The WSJ echoes the same point at the end, citing both new data sources and the promise if ‘synthetic data’, despite current issues of innovating beyond ‘model collapse’ issues:
“Companies also are experimenting with making their own data.
“Feeding a model text that is itself generated by AI is considered the computer-science version of inbreeding. Such a model tends to produce nonsense, which some researchers call “model collapse.”
“Researchers at OpenAI and Anthropic are trying to avoid these problems by creating so-called synthetic data of higher quality.”

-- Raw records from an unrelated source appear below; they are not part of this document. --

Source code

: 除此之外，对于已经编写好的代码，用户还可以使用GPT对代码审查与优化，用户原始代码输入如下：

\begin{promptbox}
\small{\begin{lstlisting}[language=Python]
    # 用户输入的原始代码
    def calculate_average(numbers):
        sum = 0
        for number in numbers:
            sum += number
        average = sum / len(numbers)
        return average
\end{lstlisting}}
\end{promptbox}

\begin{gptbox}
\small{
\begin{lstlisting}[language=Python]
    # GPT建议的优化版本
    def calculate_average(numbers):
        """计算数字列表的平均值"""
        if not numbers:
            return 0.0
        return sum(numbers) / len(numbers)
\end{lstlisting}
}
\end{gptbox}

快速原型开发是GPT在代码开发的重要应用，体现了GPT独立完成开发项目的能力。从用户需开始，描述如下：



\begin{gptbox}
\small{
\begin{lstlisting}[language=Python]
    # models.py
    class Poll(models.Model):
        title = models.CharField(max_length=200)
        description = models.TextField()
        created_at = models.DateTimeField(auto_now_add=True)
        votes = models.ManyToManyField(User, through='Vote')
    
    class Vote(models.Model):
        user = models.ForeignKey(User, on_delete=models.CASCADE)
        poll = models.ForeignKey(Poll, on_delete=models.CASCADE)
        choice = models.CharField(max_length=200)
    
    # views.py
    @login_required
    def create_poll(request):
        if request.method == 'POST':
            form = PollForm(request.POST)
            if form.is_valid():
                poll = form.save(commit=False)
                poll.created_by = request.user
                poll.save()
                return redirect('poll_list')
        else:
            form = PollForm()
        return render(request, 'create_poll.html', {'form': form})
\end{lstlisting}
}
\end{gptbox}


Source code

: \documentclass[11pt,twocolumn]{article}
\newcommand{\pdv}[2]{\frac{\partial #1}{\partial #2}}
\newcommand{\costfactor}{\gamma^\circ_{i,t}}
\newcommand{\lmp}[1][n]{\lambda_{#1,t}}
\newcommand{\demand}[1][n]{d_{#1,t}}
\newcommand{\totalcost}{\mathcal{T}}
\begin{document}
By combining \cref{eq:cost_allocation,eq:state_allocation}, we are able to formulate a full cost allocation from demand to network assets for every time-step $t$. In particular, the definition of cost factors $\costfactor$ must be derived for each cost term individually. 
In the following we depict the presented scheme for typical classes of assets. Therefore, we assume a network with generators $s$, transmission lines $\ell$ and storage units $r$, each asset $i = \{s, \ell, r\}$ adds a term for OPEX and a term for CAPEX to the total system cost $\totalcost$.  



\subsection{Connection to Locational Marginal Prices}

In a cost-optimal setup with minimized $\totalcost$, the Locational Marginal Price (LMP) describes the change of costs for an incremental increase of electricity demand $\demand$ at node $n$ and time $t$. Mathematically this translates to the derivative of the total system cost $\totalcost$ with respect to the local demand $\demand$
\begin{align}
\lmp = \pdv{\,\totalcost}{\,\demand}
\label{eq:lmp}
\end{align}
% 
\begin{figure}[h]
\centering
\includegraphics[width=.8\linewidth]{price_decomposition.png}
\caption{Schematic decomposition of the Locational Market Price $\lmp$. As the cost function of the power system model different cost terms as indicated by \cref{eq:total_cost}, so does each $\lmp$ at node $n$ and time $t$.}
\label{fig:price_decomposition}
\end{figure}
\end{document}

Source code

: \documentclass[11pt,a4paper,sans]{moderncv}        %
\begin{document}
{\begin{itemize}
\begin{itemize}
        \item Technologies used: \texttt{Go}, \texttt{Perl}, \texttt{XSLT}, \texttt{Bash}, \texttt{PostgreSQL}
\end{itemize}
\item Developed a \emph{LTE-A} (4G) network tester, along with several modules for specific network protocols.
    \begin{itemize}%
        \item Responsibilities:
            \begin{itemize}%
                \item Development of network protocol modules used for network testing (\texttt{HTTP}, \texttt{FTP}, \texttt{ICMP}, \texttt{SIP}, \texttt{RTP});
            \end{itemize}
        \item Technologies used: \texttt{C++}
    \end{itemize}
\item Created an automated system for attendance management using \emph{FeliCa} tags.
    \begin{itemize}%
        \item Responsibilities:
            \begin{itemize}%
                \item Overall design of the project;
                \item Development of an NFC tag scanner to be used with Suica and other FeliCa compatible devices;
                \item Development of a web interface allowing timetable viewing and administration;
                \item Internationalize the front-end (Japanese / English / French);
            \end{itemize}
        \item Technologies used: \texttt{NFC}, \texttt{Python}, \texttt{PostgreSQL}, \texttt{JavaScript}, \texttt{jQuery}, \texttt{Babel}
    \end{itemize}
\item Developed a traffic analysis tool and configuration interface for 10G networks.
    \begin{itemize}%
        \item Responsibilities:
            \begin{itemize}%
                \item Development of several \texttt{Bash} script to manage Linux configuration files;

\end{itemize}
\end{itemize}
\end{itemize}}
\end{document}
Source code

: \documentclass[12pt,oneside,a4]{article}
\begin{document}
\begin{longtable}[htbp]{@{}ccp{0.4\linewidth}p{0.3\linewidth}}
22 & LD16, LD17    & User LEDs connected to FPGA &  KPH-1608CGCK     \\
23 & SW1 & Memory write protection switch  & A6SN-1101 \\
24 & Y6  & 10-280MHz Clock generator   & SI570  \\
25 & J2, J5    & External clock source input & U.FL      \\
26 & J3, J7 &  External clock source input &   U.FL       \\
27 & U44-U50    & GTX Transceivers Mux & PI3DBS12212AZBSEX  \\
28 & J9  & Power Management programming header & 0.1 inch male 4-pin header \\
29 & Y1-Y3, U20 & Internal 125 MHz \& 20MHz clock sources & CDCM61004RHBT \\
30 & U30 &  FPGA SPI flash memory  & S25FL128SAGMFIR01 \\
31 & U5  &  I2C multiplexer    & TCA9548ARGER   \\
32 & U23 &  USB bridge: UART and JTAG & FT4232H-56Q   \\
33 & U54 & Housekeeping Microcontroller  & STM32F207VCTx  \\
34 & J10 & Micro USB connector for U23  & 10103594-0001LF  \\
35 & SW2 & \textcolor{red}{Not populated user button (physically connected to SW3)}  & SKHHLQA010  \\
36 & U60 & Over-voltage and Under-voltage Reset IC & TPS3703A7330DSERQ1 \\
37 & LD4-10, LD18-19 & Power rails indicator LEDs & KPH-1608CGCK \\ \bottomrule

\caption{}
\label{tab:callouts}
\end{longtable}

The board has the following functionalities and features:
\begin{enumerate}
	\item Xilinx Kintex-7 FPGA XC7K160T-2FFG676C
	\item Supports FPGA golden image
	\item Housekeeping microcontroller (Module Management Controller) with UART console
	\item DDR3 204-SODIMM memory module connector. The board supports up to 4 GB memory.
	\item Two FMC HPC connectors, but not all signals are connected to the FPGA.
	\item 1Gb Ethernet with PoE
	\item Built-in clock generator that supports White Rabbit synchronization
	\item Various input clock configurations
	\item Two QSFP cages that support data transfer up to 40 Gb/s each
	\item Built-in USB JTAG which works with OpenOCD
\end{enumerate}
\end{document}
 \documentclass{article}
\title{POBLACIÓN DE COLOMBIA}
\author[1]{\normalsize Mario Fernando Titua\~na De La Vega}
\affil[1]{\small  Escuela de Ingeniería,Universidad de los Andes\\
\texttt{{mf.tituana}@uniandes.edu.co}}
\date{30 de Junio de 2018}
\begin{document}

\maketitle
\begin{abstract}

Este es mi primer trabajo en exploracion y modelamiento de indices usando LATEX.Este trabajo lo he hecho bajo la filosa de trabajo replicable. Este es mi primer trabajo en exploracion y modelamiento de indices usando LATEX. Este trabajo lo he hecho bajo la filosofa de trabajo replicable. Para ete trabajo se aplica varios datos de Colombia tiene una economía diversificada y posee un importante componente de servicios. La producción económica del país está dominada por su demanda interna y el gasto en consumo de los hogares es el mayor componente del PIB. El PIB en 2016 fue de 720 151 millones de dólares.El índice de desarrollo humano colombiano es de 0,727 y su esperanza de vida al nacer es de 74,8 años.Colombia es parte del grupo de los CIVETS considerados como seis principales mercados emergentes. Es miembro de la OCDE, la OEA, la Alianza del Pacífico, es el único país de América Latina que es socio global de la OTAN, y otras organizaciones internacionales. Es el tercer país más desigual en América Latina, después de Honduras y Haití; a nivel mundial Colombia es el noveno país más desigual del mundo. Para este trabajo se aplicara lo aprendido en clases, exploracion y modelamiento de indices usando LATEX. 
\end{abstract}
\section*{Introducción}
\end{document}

“In a recent interview, Anthropic’s chief scientist, Jared Kaplan, said some types of synthetic data can be helpful. Anthropic said it used “data we generate internally” to inform its latest versions of its Claude models. OpenAI also is exploring synthetic data generation, the spokeswoman said.”
“Many who study the data issue are ultimately sanguine that solutions will emerge. Villalobos compares it to “peak oil,” the fear that oil production could top out and start an economically painful collapse. That concern has proven inaccurate thanks to new technology, such as fracking in the early 2000s. “
Fears of ‘Peak Oil’ had in fact surfaced in the early days of the oil industry, after the first major strikes in Pennsylvania, Texas and other places. It took a century plus of technology innovation and global exploration of course to side-step that issue through the 20th century.
The current concerns over ‘Peak Data’ may be as premature as well. Indeed, recent innovations like OpenAI’s text to video AI model Sora may not be possible without innovative work around training and inference on multimodal audio/video/coding content.
We’ve barely started on the quest for AI scale and applications. The data sources to come will likely be surprisingly abundant with further AI tech innovation to come. We just have to 'Wait for it’ all. Stay tuned.
(NOTE: The discussions here are for information purposes only, and not meant as investment advice at any time. Thanks for joining us here)
What if the solution is efficiency? If these models hit limits associated with power, chip count, and available data it would seem the push should be towards building more efficient models. Easier said then done I guess.